Altered gut microbiota and intestinal permeability in Parkinson's disease. - GreenMedInfo Summary
Altered gut microbiota and intestinal permeability in Parkinson's disease: Pathological highlight to management.
Neurosci Lett. 2019 Sep 24 ;712:134516. Epub 2019 Sep 24. PMID: 31560998
Parkinson's disease (PD) is a multifactorial neurodegenerative disorder, affecting 3.7% of the population over 65 years of age. PD involves degeneration of dopaminergic neurons in the substantia nigra pars compacta (SNPC) with deficiency of dopamine.

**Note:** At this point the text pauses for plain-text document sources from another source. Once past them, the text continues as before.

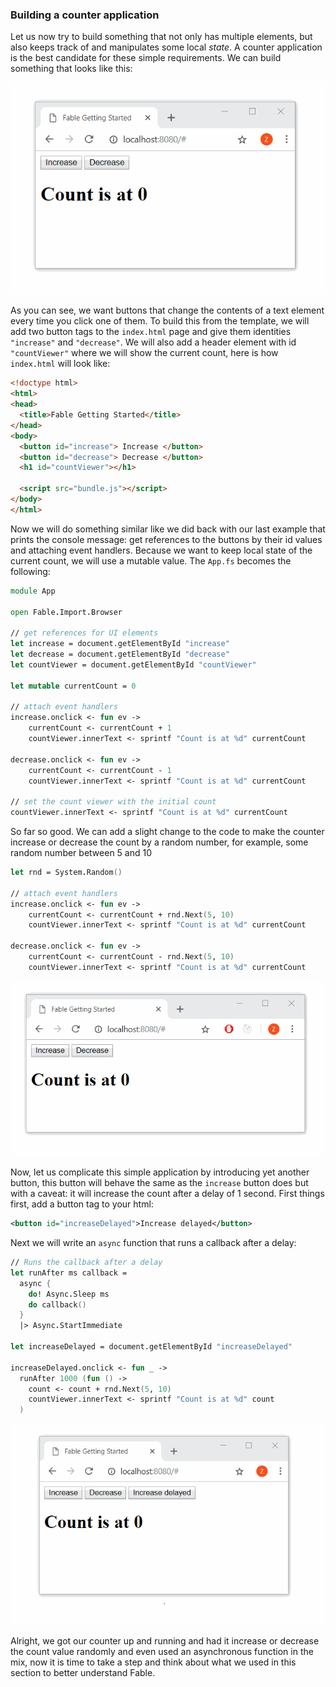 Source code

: ### Building a counter application

Let us now try to build something that not only has multiple elements, but also keeps track of and manipulates some local *state*. A counter application is the best candidate for these simple requirements. We can build something that looks like this: 

![counter](img/counter.gif)

As you can see, we want buttons that change the contents of a text element every time you click one of them. To build this from the template, we will add two button tags to the `index.html` page and give them identities `"increase"` and `"decrease"`. We will also add a header element with id `"countViewer"` where we will show the current count, here is how  `index.html` will look like:

```html
<!doctype html>
<html>
<head>
  <title>Fable Getting Started</title>
</head>
<body>
  <button id="increase"> Increase </button> 
  <button id="decrease"> Decrease </button> 
  <h1 id="countViewer"></h1>

  <script src="bundle.js"></script>
</body>
</html>
```

Now we will do something similar like we did back with our last example that prints the console message: get references to the buttons by their id values and attaching event handlers. Because we want to keep local state of the current count, we will use a mutable value. The `App.fs` becomes the following:

```fs
module App

open Fable.Import.Browser

// get references for UI elements
let increase = document.getElementById "increase"
let decrease = document.getElementById "decrease"
let countViewer = document.getElementById "countViewer"
 
let mutable currentCount = 0

// attach event handlers
increase.onclick <- fun ev ->
    currentCount <- currentCount + 1
    countViewer.innerText <- sprintf "Count is at %d" currentCount

decrease.onclick <- fun ev ->
    currentCount <- currentCount - 1
    countViewer.innerText <- sprintf "Count is at %d" currentCount

// set the count viewer with the initial count
countViewer.innerText <- sprintf "Count is at %d" currentCount
```
So far so good. We can add a slight change to the code to make the counter increase or decrease the count by a random number, for example, some random number between 5 and 10
```fs
let rnd = System.Random()

// attach event handlers
increase.onclick <- fun ev ->
    currentCount <- currentCount + rnd.Next(5, 10)
    countViewer.innerText <- sprintf "Count is at %d" currentCount

decrease.onclick <- fun ev ->
    currentCount <- currentCount - rnd.Next(5, 10)
    countViewer.innerText <- sprintf "Count is at %d" currentCount
``` 

![random-counter](img/random-counter.gif)

Now, let us complicate this simple application by introducing yet another button, this button will behave the same as the `increase` button does but with a caveat: it will increase the count after a delay of 1 second. First things first, add a button tag to your html:
```xml
<button id="increaseDelayed">Increase delayed</button>
```
Next we will write an `async` function that runs a callback after a delay:
```fs
// Runs the callback after a delay
let runAfter ms callback = 
  async {
    do! Async.Sleep ms 
    do callback()
  } 
  |> Async.StartImmediate

let increaseDelayed = document.getElementById "increaseDelayed"

increaseDelayed.onclick <- fun _ ->
  runAfter 1000 (fun () ->
    count <- count + rnd.Next(5, 10)
    countViewer.innerText <- sprintf "Count is at %d" count
  )
``` 

![random-counter-delayed](img/random-counter-delayed.gif)

Alright, we got our counter up and running and had it increase or decrease the count value randomly and even used an asynchronous function in the mix, now it is time to take a step and think about what we used in this section to better understand Fable.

Genetic factors like SNCA, PARK-2, PARK-7, PINK-1 and LRRK-2 as well as environmental toxins enhance alpha-synuclein, amyloidβ (beta) and τ (tau) proteins aggregation. Moreover, oxidative stress, mitochondrial dysfunctioning, neuroinflammation, prion like phenomena, excitotoxicity, mutations etc are known to cause pathological insult in PD. Recently, facts indicates strong correlation between gut-brain axis and PD. Thecommunication between the gastrointestinal system (GIT) and central nervous system is bidirectional and it is hypothesized that PD arises in the gut and spreads to brain via vagus nerve that helps to propagate the alpha-synuclein that target brain. The Lewy bodies are found in olfactory bulb, dorsalmotor vagal nerve and the ENS of the gut indicate peripheral and central correlation. The alteration of gut microbial flora leads to GIT disturbance which cause neuroinflammation by prion alpha-synuclein expression and produces PD like symptoms. Persistent gut inflammation with spontaneous neuroinflammation is yet need to confirm but increased intestinal permeability and disrupt function of GIT is known to produce non-motor symptoms of PD. The present review is aimed to explore mechanistic approach for gut associated PD symptoms as well as use of probiotics and prebiotics as therapeutic approach to retain gut microbial flora and prevent PD like symptoms.